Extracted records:
+++

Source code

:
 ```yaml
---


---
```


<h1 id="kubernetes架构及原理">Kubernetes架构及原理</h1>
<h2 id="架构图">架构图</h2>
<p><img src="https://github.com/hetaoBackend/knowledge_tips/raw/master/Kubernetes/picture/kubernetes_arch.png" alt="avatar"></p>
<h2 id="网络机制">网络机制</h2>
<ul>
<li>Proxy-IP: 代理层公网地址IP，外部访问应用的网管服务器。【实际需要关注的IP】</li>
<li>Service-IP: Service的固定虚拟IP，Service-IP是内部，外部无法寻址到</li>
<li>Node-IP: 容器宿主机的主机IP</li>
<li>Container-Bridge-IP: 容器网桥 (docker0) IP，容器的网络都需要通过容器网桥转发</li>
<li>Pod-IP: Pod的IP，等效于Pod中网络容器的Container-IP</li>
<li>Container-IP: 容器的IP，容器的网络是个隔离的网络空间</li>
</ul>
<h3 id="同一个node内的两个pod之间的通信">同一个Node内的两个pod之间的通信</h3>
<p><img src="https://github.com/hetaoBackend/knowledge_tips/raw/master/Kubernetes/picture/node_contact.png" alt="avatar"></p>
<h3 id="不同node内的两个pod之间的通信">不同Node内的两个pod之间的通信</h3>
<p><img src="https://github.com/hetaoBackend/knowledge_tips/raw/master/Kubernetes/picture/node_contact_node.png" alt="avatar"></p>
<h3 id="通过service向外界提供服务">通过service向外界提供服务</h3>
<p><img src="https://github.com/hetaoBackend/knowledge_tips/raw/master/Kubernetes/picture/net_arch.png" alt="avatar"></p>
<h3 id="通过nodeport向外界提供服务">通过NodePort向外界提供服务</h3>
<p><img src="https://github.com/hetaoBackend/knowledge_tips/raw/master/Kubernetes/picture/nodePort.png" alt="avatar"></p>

+++

• Work to be completed
All the records above need to be transcribed exactly and in full.

• Exercise result
Source code

:
 ```yaml
---


---
```


<h1 id="kubernetes架构及原理">Kubernetes架构及原理</h1>
<h2 id="架构图">架构图</h2>
<p><img src="https://github.com/hetaoBackend/knowledge_tips/raw/master/Kubernetes/picture/kubernetes_arch.png" alt="avatar"></p>
<h2 id="网络机制">网络机制</h2>
<ul>
<li>Proxy-IP: 代理层公网地址IP，外部访问应用的网管服务器。【实际需要关注的IP】</li>
<li>Service-IP: Service的固定虚拟IP，Service-IP是内部，外部无法寻址到</li>
<li>Node-IP: 容器宿主机的主机IP</li>
<li>Container-Bridge-IP: 容器网桥 (docker0) IP，容器的网络都需要通过容器网桥转发</li>
<li>Pod-IP: Pod的IP，等效于Pod中网络容器的Container-IP</li>
<li>Container-IP: 容器的IP，容器的网络是个隔离的网络空间</li>
</ul>
<h3 id="同一个node内的两个pod之间的通信">同一个Node内的两个pod之间的通信</h3>
<p><img src="https://github.com/hetaoBackend/knowledge_tips/raw/master/Kubernetes/picture/node_contact.png" alt="avatar"></p>
<h3 id="不同node内的两个pod之间的通信">不同Node内的两个pod之间的通信</h3>
<p><img src="https://github.com/hetaoBackend/knowledge_tips/raw/master/Kubernetes/picture/node_contact_node.png" alt="avatar"></p>
<h3 id="通过service向外界提供服务">通过service向外界提供服务</h3>
<p><img src="https://github.com/hetaoBackend/knowledge_tips/raw/master/Kubernetes/picture/net_arch.png" alt="avatar"></p>
<h3 id="通过nodeport向外界提供服务">通过NodePort向外界提供服务</h3>
<p><img src="https://github.com/hetaoBackend/knowledge_tips/raw/master/Kubernetes/picture/nodePort.png" alt="avatar"></p>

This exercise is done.